In vivo delivery by T4. (A) Mice were injected intramuscularly with T4 heads packaged with pLuci plasmid and its outer surface decorated either with no ligand (panels 1 and 2) or with DEC205mAb (panels 3 and 4), CD40L (panels 5 and 6), or CPP (panels 7 and 8). (B) Luciferase expression cassettes used, without (pLuci) and with ITRs from AAV (pITR-luci), for packaging into T4 heads; in both the vectors, the luciferase gene is under the control of the CMV promoter. (C) Luciferase signal stays for a longer period if the expression cassette is flanked by ITRs. (D) Further analysis of targeted delivery into DCs. (1) The same amount of pITR-Luciferase was packaged into T4 heads decorated either with no ligand (lane I) or with CD40L (lane II); lane “M” shows molecular size standards. (2) Strong luciferase signal was seen at the site of injection with T4 heads containing no displayed ligand. (3) No signal was seen at the site of injection with T4 heads displayed with the DC-specific ligand, CD40L. (E) ELISA titration showed that both the no ligand group and the CD40L group induced the same level of anti-luciferase antibodies. y axis represents absorbance at 650 nm.

Fig. 6.

A single dose of T4-delivered plague vaccine induced robust humoral and cellular immune responses. (A) Five groups of mice were vaccinated by the intramuscular route (i.m.) with various formulations shown in the table.
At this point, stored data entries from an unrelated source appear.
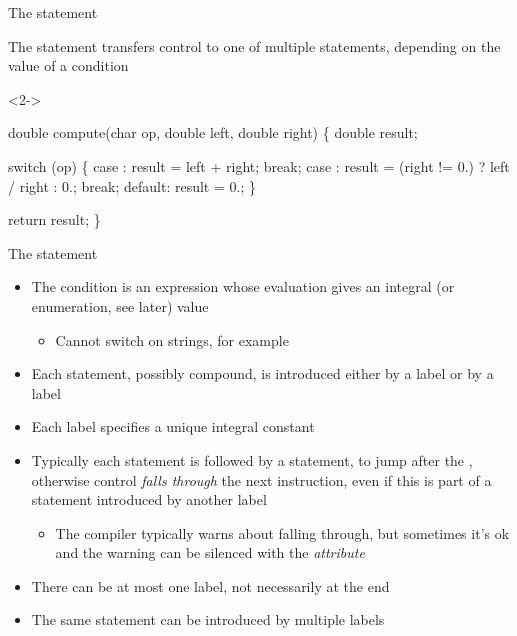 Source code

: \begin{frame}[fragile]{The  statement}

  The  statement transfers control to one of multiple statements,
  depending on the value of a condition

  \begin{codeblock}<2->{
double compute(char op, double left, double right)
\{
  double result;

  switch (op) \{
    case \upquote{+}:
      result = left + right;
      break;
    \ddd
    case \upquote{/}:
      result = (right != 0.) ? left / right : 0.;
      break;
    default:
      result = 0.;
  \}

  return result;
\}}\end{codeblock}

\end{frame}

\begin{frame}{The  statement \insertcontinuationtext}

  \begin{itemize}
  \item The condition is an expression whose evaluation gives an integral (or
    enumeration, see later) value
    \begin{itemize}
    \item Cannot switch on strings, for example
    \end{itemize}
  \item Each statement, possibly compound, is introduced either by a 
    label or by a  label
  \item Each  label specifies a unique integral constant
  \item Typically each statement is followed by a  statement, to
    jump after the , otherwise control \textit{falls through} the
    next instruction, even if this is part of a statement introduced by another
    label
    \begin{itemize}
    \item The compiler typically warns about falling through, but sometimes it's
      ok and the warning can be silenced with the \code{[[fallthrough]]}
      \textit{attribute}
    \end{itemize}
  \item There can be at most one  label, not necessarily at the
    end
  \item The same statement can be introduced by multiple  labels
  \end{itemize}

\end{frame}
A mutant F1 gene from Y. pestis was fused to the N terminus of V gene and the F1-V fusion was then fused to the N terminus of Soc gene. The F1-V-Soc fusion protein was purified as a 66 kDa monomer. For the DNA group (#4), F1-V was cloned under the control of the CMV promoter. Spleens were harvested from three mice from each group at day 21 for Elispot assays, and sera were collected at day 28 for ELISAs. The ELISA (B) and Elispot (C) assays were performed according to the procedures described in Materials and Methods. SFC refers to spot-forming cells expressing IFN-γ. Error bars represent SD; **P < 0.01; ***P < 0.001.